Understanding the heat transfer characteristics of pulsating heat pipe (PHP) under vibration condition is important for the specific applications of PHP in moving vehicles, working machines or handheld equipment. In this paper, an experimental system for testing the thermal performance of PHP under different vibration conditions was built, the effects of vibration frequency and vibration amplitude on the temperature oscillation characteristics, overall heat transfer performance (thermal resistance and equivalent heat conductivity), start-up performance (start-up temperature and start-up time) of PHP have been analyzed.
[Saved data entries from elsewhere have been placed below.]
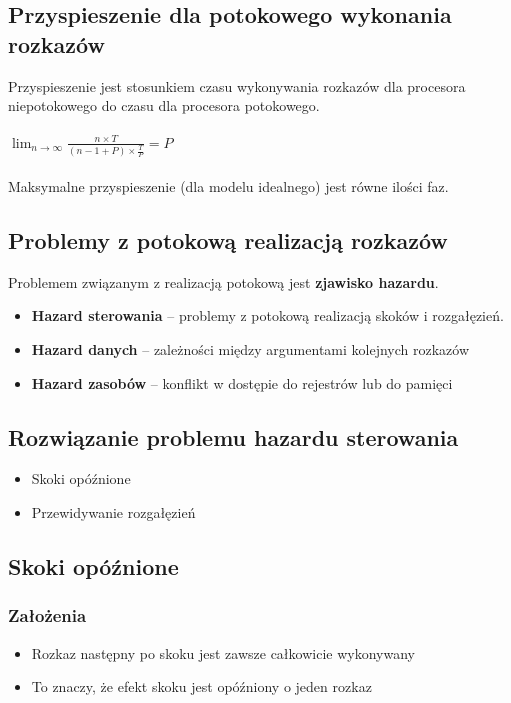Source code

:   	\subsection{Przyspieszenie dla potokowego wykonania rozkazów}
	   	Przyspieszenie jest stosunkiem czasu wykonywania rozkazów dla procesora niepotokowego do czasu dla procesora potokowego.\\\\
	   	$\lim_{n \to \infty}\frac{n\times T}{(n-1+P)\times\frac{T}{P}}=P$\\\\
	   	Maksymalne przyspieszenie (dla modelu idealnego) jest równe ilości faz.
   	\subsection{Problemy z potokową realizacją rozkazów}
   		Problemem związanym z realizacją potokową jest \textbf{zjawisko hazardu}.
	   	\begin{itemize}
	   		\item \textbf{Hazard sterowania }– problemy z potokową realizacją skoków i rozgałęzień.
	   		\item \textbf{Hazard danych} – zależności między argumentami kolejnych rozkazów
	   		\item \textbf{Hazard zasobów} – konflikt w dostępie do rejestrów lub do pamięci
	   	\end{itemize}
   	\subsection{Rozwiązanie problemu hazardu sterowania}
	   	\begin{itemize}
	   		\item Skoki opóźnione
	   		\item Przewidywanie rozgałęzień
	   	\end{itemize}
   	\subsection{Skoki opóźnione}
	   	\subsubsection{Założenia}
		   	\begin{itemize}
		   		\item Rozkaz następny po skoku jest zawsze całkowicie wykonywany
		   		\item To znaczy, że efekt skoku jest opóźniony o jeden rozkaz
		   	\end{itemize}
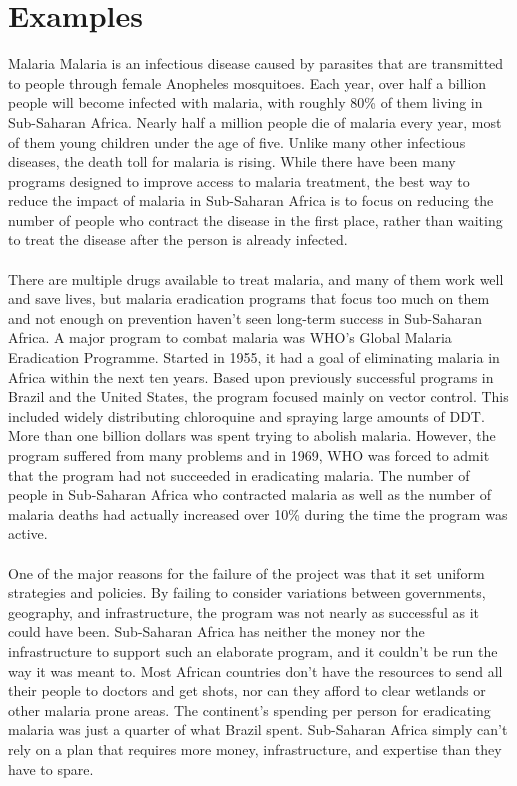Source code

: \section{Examples}
\begin{mytcbox}{Malaria}
	Malaria is an infectious disease caused by parasites that are transmitted to people through female Anopheles mosquitoes. Each year, over half a billion people will become infected with malaria, with roughly 80\% of them living in Sub-Saharan Africa. Nearly half a million people die of malaria every year, most of them young children under the age of five. Unlike many other infectious diseases, the death toll for malaria is rising. While there have been many programs designed to improve access to malaria treatment, the best way to reduce the impact of malaria in Sub-Saharan Africa is to focus on reducing the number of people who contract the disease in the first place, rather than waiting to treat the disease after the person is already infected.
	\\
	\\
	There are multiple drugs available to treat malaria, and many of them work well and save lives, but malaria eradication programs that focus too much on them and not enough on prevention haven’t seen long-term success in Sub-Saharan Africa. A major program to combat malaria was WHO’s Global Malaria Eradication Programme. Started in 1955, it had a goal of eliminating malaria in Africa within the next ten years. Based upon previously successful programs in Brazil and the United States, the program focused mainly on vector control. This included widely distributing chloroquine and spraying large amounts of DDT. More than one billion dollars was spent trying to abolish malaria. However, the program suffered from many problems and in 1969, WHO was forced to admit that the program had not succeeded in eradicating malaria. The number of people in Sub-Saharan Africa who contracted malaria as well as the number of malaria deaths had actually increased over 10\% during the time the program was active.
	\\
	\\	
	One of the major reasons for the failure of the project was that it set uniform strategies and policies. By failing to consider variations between governments, geography, and infrastructure, the program was not nearly as successful as it could have been. Sub-Saharan Africa has neither the money nor the infrastructure to support such an elaborate program, and it couldn’t be run the way it was meant to. Most African countries don't have the resources to send all their people to doctors and get shots, nor can they afford to clear wetlands or other malaria prone areas. The continent’s spending per person for eradicating malaria was just a quarter of what Brazil spent. Sub-Saharan Africa simply can’t rely on a plan that requires more money, infrastructure, and expertise than they have to spare.

\end{mytcbox}
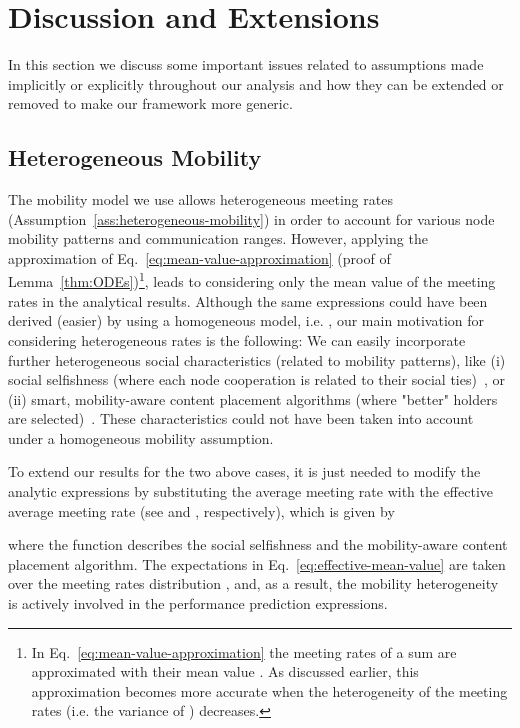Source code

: \documentclass[10pt,conference,letterpaper]{IEEEtran}
\newcommand{\eq}[1]{Eq.~\eqref{#1}}
\begin{document}
\section{Discussion and Extensions}\label{sec:discussion}
In this section we discuss some important issues related to assumptions made implicitly or explicitly throughout our analysis and how they can be extended or removed to make our framework more generic.

\subsection{Heterogeneous Mobility}
The mobility model we use allows heterogeneous meeting rates  (Assumption~\ref{ass:heterogeneous-mobility}) in order to account for various node mobility patterns and communication ranges. However, applying the approximation of \eq{eq:mean-value-approximation} (proof of Lemma~\ref{thm:ODEs})\footnote{In \eq{eq:mean-value-approximation} the meeting rates of a sum are approximated with their mean value . As discussed earlier, this approximation becomes more accurate when the heterogeneity of the meeting rates (i.e. the variance of ) decreases.}, leads to considering only the mean value of the meeting rates  in the analytical results. Although the same expressions could have been derived (easier) by using a homogeneous model, i.e. , our main motivation for considering heterogeneous rates is the following: We can easily incorporate further heterogeneous social characteristics (related to mobility patterns), like (i) social selfishness (where each node cooperation is related to their social ties)~\cite{pavlos-social-selfishness}, or (ii) smart, mobility-aware content placement algorithms (where "better" holders are selected)~\cite{pavlos-not-all-content}. These characteristics could not have been taken into account under a homogeneous mobility assumption. 

To extend our results for the two above cases, it is just needed to modify the analytic expressions by substituting the average meeting rate  with the effective average meeting rate  (see \cite[Lemmas~3.1 and~3.2]{pavlos-social-selfishness} and \cite[Result~4]{pavlos-not-all-content}, respectively), which is given by

where the function  describes the social selfishness and  the mobility-aware content placement algorithm. The expectations in \eq{eq:effective-mean-value} are taken over the meeting rates distribution , and, as a result, the mobility heterogeneity is actively involved in the performance prediction expressions.
\end{document}
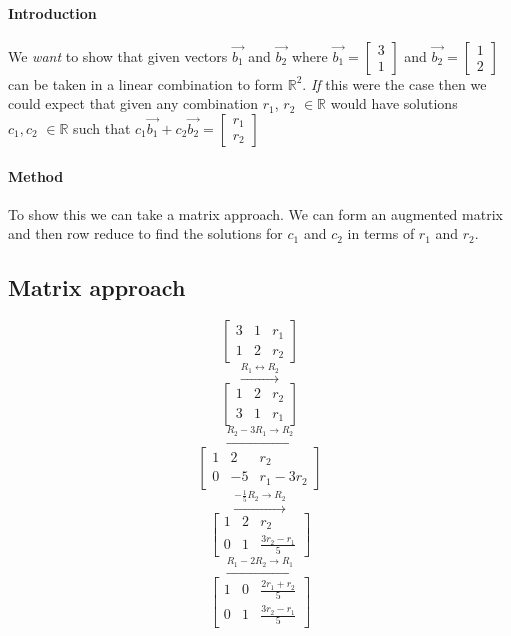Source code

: \documentclass{article}
\begin{document}
        \paragraph{Introduction}We \emph{want} to show that given vectors $\vec{b_1}$ and $\vec{b_2}$ 
        where $\vec{b_1}=\begin{bmatrix}3\\1\end{bmatrix}$ and $\vec{b_2}=\begin{bmatrix}1\\2\end{bmatrix}$
        can be taken in a linear combination to form $\mathbb{R}^2$. \emph{If} this were the case then we could expect
        that given any combination $r_1$, $r_2$ $\in \mathbb{R}$ would have solutions\\ $c_1, c_2$ $\in \mathbb{R}$ such that
        $c_1\vec{b_1}+c_2\vec{b_2}=\begin{bmatrix}r_1\\r_2\end{bmatrix}$
        \paragraph{Method}To show this we can take a matrix approach. We can form an augmented matrix
        and then row reduce to find the solutions for $c_1$ and $c_2$ in terms of $r_1$ and $r_2$.
    \subsection{Matrix approach}
        \[\left[\begin{array}{cc|c}
        3 & 1 & r_1 \\
        1 & 2 & r_2
        \end{array}\right]\]
        \[\xrightarrow{R_1 \leftrightarrow R_2}\]
        \[\left[\begin{array}{cc|c}
        1 & 2 & r_2 \\
        3 & 1 & r_1
        \end{array}\right]\]
        \[\xrightarrow{R_2 - 3R_1 \rightarrow R_2}\]
        \[\left[\begin{array}{cc|c}
        1 & 2 & r_2 \\
        0 & -5 & r_1 - 3r_2
        \end{array}\right]\]
        \[\xrightarrow{-\frac{1}{5}R_2 \rightarrow R_2}\]
        \[\left[\begin{array}{cc|c}
        1 & 2 & r_2 \\
        0 & 1 & \frac{3r_2 - r_1}{5}
        \end{array}\right]\]
        \[\xrightarrow{R_1 - 2R_2 \rightarrow R_1}\]
        \[\left[\begin{array}{cc|c}
        1 & 0 & \frac{2r_1 + r_2}{5} \\
        0 & 1 & \frac{3r_2 - r_1}{5}
        \end{array}\right]\]
\end{document}

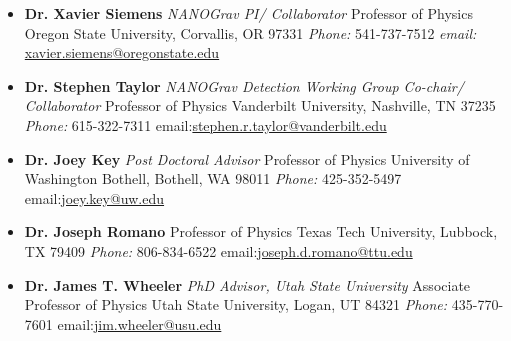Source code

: \documentclass[11pt,letterpaper,sans,unicode]{moderncv}
\newcommand{\blucirc}{{\color{color1} $\circ\;\;$}}
\begin{document}
	\renewcommand\labelitemi{\blucirc}
	\begin{itemize}[leftmargin=8mm]
	\setlength\itemsep{0.05mm}
	\item \textbf{Dr. Xavier Siemens} \emph{NANOGrav PI/ Collaborator}
        		\newline Professor of Physics
		\newline Oregon State University, Corvallis, OR 97331
		\newline \emph{Phone:} 541-737-7512 \qquad \emph{email:} \url{xavier.siemens@oregonstate.edu}
		\newline
	\item \textbf{Dr. Stephen Taylor} \emph{NANOGrav Detection Working Group Co-chair/ Collaborator}
       		\newline Professor of Physics
		\newline Vanderbilt University, Nashville, TN 37235
		\newline \emph{Phone:} 615-322-7311 \qquad email:\url{stephen.r.taylor@vanderbilt.edu}
		\newline
	\item \textbf{Dr. Joey Key} \emph{Post Doctoral Advisor}
       		\newline Professor of Physics
		\newline University of Washington Bothell, Bothell, WA 98011
		\newline \emph{Phone:} 425-352-5497 \qquad email:\url{joey.key@uw.edu}
		\newline
	\item \textbf{Dr. Joseph Romano} %
       		\newline Professor of Physics
		\newline Texas Tech University, Lubbock, TX 79409
		\newline \emph{Phone:} 806-834-6522 \qquad email:\url{joseph.d.romano@ttu.edu}
		\newline
	\item \textbf{Dr. James T. Wheeler} \emph{PhD Advisor, Utah State University}
        		\newline Associate Professor of Physics
		\newline Utah State University, Logan, UT 84321
		\newline \emph{Phone:} 435-770-7601 \qquad email:\url{jim.wheeler@usu.edu}
		\newline

\end{itemize}
\end{document}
The results show that more obvious influences of vibration frequency and amplitude on the heat transfer performance of PHP can be observed under lower heat input condition. Increasing vibration frequency will reduce the overall thermal resistance, start-up time and start-up temperature, and increase equivalent heat conductivity. However, increasing vibration amplitude will enhance the overall thermal resistance and reduce the equivalent thermal conductivity, and increase both start-up time and start-up temperature. Therefore, better heat transfer performance of PHP can be obtained under high-frequency vibration environment or small amplitude vibration environment, as well as the start-up performance. It is acknowledged that compared with non-vibration condition, the heat transfer performance of PHP is limited under low vibration frequency (fv ≤ 25Hz) or large vibration amplitude (a ≥0.8 mm).